For many states, this week marks the end of one full month of quarantine. At this point many of us may be starting to feel restless, but we’ve also started to “get the hang” of the stay-at-home lifestyle. Thus, with President Trump’s recent extension of coronavirus protection guidelines to mid-May, Americans have resigned themselves to at least another month of quarantine and are prepared to settle in for the long haul. However, the prospect of long-term social distancing poses troubling implications for those who are most affected by isolation- namely, the elderly.

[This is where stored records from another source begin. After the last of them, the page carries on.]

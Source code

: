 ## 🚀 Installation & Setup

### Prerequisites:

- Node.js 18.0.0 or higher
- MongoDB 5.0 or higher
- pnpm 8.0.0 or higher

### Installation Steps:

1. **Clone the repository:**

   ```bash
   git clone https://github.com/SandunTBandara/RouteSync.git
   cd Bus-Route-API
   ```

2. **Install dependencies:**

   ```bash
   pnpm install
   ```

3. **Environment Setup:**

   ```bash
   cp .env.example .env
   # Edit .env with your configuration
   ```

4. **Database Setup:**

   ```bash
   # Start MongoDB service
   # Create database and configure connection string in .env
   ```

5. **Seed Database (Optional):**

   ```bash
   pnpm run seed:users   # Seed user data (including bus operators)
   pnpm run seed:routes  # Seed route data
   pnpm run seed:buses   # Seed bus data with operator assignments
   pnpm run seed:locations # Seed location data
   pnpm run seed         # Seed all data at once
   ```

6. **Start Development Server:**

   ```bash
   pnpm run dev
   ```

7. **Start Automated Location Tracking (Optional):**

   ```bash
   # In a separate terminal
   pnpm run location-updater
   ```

Extensive research has shown that adults age 60 and older are the most vulnerable to the coronavirus, particularly those with pre-existing medical problems. Experts have urged this age group to be extra stringent about practicing social distancing to mitigate the health risk. Many hospitals and long-term care and nursing facilities across the country have banned in-person visits in compliance with pandemic recommendations. Yet, according to the Association of Health Care Journalists, older adults who experience social isolation and loneliness are more likely to develop dementia, have an increased risk of falls and hospital readmissions, and have increased mortality. How sadly ironic that the measures meant to keep our elderly loved ones safe- simply staying away from them- could also lead them to worse suffering.
Euthanasia is also a serious risk. MSN News reported that U.S. hospitals were discussing “do not resuscitate” orders for elderly coronavirus patients, “regardless of the wishes of the patient or their family members,” to conserve resources and avoid the increased risk to medical staff. Thankfully, a triage of this degree was deemed unlikely to happen in the United States, so no blanket decisions were made. Still, the very idea feeds the prejudice against the elderly, disabled, and terminally ill within the healthcare field.

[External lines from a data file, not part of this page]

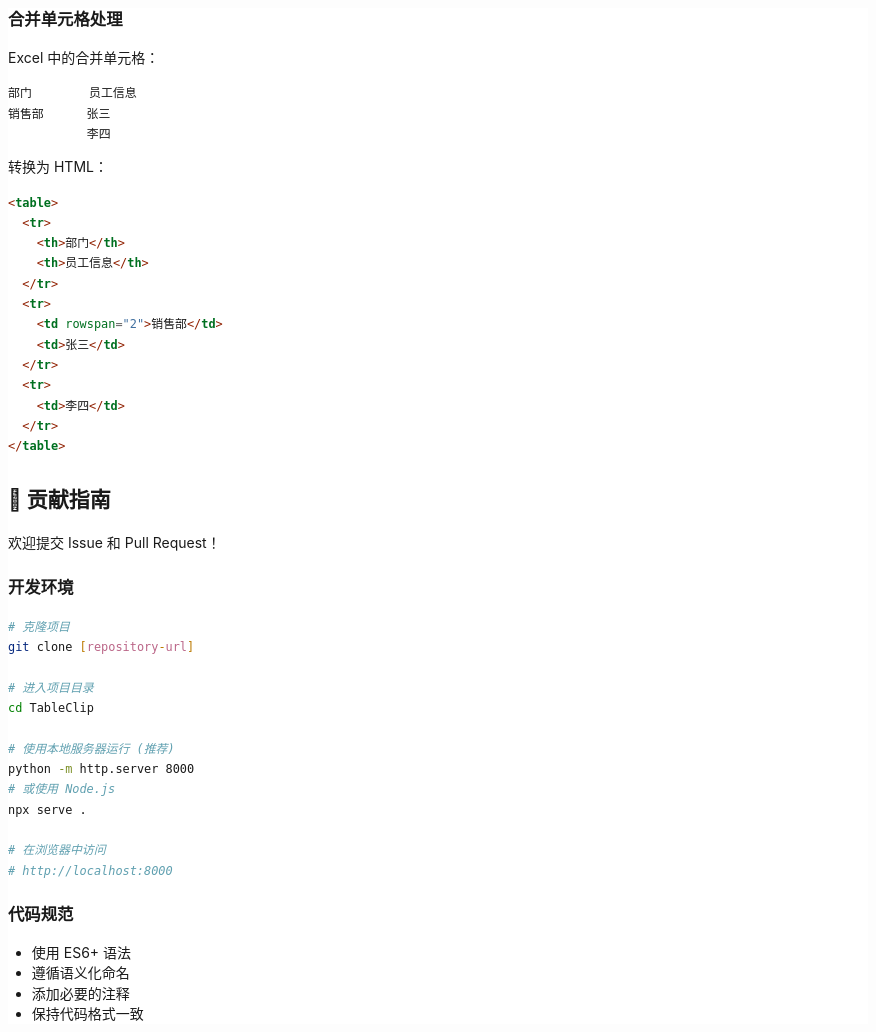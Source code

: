 ### 合并单元格处理

Excel 中的合并单元格：
```
部门        员工信息
销售部      张三
           李四
```

转换为 HTML：
```html
<table>
  <tr>
    <th>部门</th>
    <th>员工信息</th>
  </tr>
  <tr>
    <td rowspan="2">销售部</td>
    <td>张三</td>
  </tr>
  <tr>
    <td>李四</td>
  </tr>
</table>
```

## 🤝 贡献指南

欢迎提交 Issue 和 Pull Request！

### 开发环境
```bash
# 克隆项目
git clone [repository-url]

# 进入项目目录
cd TableClip

# 使用本地服务器运行 (推荐)
python -m http.server 8000
# 或使用 Node.js
npx serve .

# 在浏览器中访问
# http://localhost:8000
```

### 代码规范
- 使用 ES6+ 语法
- 遵循语义化命名
- 添加必要的注释
- 保持代码格式一致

In terms of care, this pandemic has acted as a wakeup call for our country. The particular threats posed to this demographic force us to re-evaluate the way our society views and treats these victims of what Pope Francis calls our “throwaway” culture. Do we really make enough effort to engage with our elderly neighbors in need, to connect with the people who need connection the most? Perhaps we all need the reminder, even within the pro-life movement, that there is a difference between merely surviving and living a meaningful life.
On a brighter note, President Trump’s announcement of the extended quarantine was accompanied by a tentative plan for reopening the United States for business and gradual relaxation of quarantine policies. There is a light at the end of the tunnel but the road will be long. In the meantime, we are challenged not only to ask ourselves, “how can I show love for my elders right now?”, but to remind society that neglect, euthanasia, or any other practice that destroys human dignity, is never an acceptable answer.